The U.S. Chamber of Commerce’s Center for Capital Markets Competitiveness has sent a detailed letter to Director Cordray in which it criticizes the CFPB’s approach of “regulation by enforcement settlement combined with issuance of brief guidance statements” in lieu of engaging in rulemaking or otherwise soliciting public input. 

In the letter, the Chamber expresses its strong belief that “if the Bureau identifies areas in which it wants to fundamentally alter the rules, it should take the time to write new standards rather than rely on one-off enforcement and press release “warnings” to other regulated companies.” 

The letter discuss three areas “in which the Bureau’s approach has led to uncertainty and adverse consequences for both businesses and consumers—the test for disparate impact liability in the context of indirect auto lending; the definition of “abusive” acts and practices; and the standards for companies’ liability for the actions of service providers.” 

With regard to indirect auto finance, the Chamber’s letter describes various important questions left unanswered by the CFPB’s March 2013 bulletin in which the CFPB described its plans to use a disparate impact theory to impose ECOA liability on purchasers of auto retail installment sale contracts.  Among the unanswered questions are how financial institutions can reliably determine whether a dealer’s practices have resulted in an impermissible disparate impact and what is the CFPB’s methodology for calculating disparate impact. 

The Chamber notes the CFPB’s failure to solicit comment on or to publicly assess the effect of
flat-fee pricing on credit availability, commenting that if adoption of a flat-fee standard is the CFPB’s “goal,” the CFPB should “pursue that goal through a rulemaking that fully considers any resulting consumer harm or benefit.”  It further comments that if that is not the CFPB’s goal, the CFPB should provide “meaningful guidance, whether through rulemaking or less formal means, that allows indirect auto lenders to build effective compliance regimes.” 

As to “abusive” acts or practices, the Chamber notes that the CFPB’s “guidance” so far has “simply recite[d] the statutory language” and asks the CFPB to “issue formal guidance in this area, including examples of the types of practices that would be considered abusive but are not otherwise unfair or deceptive.”  The Chamber also discusses the difficulty faced by industry in attempting to derive a legal standard from the CFPB’s use of its authority to prohibit abusive practices in its enforcement actions against American Debt Settlement Solutions and CashCall

With regard to the scope of a financial service company’s liability for actions of a service provider, the Chamber observes that the absence of any statutory guidance in Dodd-Frank argues strongly for the CFPB to undertake a rulemaking, or at least issue clear guidance, before imposing such liability on a company.  The Chamber states that the CFPB’s April 2012 bulletin fails to provide any meaningful guidance and contrasts it with the more detailed guidance issued by the Fed and OCC.  
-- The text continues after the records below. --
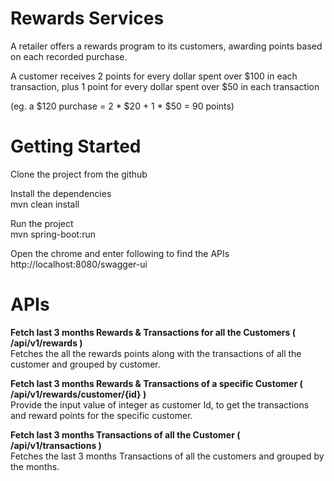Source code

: # Rewards Services
A retailer offers a rewards program to its customers, awarding points based on each recorded purchase.

A customer receives 2 points for every dollar spent over $100 in each transaction,
plus 1 point for every dollar spent over $50 in each transaction

(eg. a $120 purchase = 2 * $20 + 1 * $50 = 90 points)

# Getting Started

Clone the project from the github <br/>


Install the dependencies <br/>
mvn clean install

Run the project <br/>
mvn spring-boot:run

Open the chrome and enter following to find the APIs<br/>
http://localhost:8080/swagger-ui

# APIs
<b>Fetch last 3 months Rewards & Transactions for all the Customers ( /api/v1/rewards )</b><br/>
Fetches the all the rewards points along with the transactions of all the customer and grouped by customer.

<b>Fetch last 3 months Rewards & Transactions of a specific Customer ( /api/v1/rewards/customer/{id} )</b><br/>
Provide the input value of integer as customer Id, to get the transactions and reward points for the specific customer.

<b>Fetch last 3 months Transactions of all the Customer ( /api/v1/transactions )</b><br/>
Fetches the last 3 months Transactions of all the customers and grouped by the months.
When the CFPB issued its July 2012 bulletin on marketing credit card add-on products, we expressed concern as to whether it portended a trend by the CFPB to use its enforcement authority as a method for imposing  industry-wide standards that instead should be established through the rulemaking process required by Dodd-Frank and the Administrative Procedure Act.  Unfortunately, our concerns have turned out to be well-founded.  Due to the tremendous uncertainty that exists as to the CFPB’s expectations regarding the marketing of credit card add-on products, most card issuers have stopped offering these products altogether.  Since many of these products (e.g, debt cancellation coverage, identity theft) are very valuable to certain consumers, this is not a result that benefits consumers and, according to the CFPB, not the result it was trying to achieve.
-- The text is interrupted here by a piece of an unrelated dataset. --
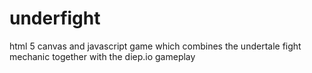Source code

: # underfight

html 5 canvas and javascript game which combines the undertale fight mechanic together with the diep.io gameplay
We agree with the Chamber’s statement that in the three areas identified in its letter, as well as with regard to add-on products, industry and consumers would benefit from more clarity, “either through rulemaking or a more informal interpretative process that incorporates meaningful engagement and input from affected stakeholders, clear standards, and a public explanation of the justification for those standards.”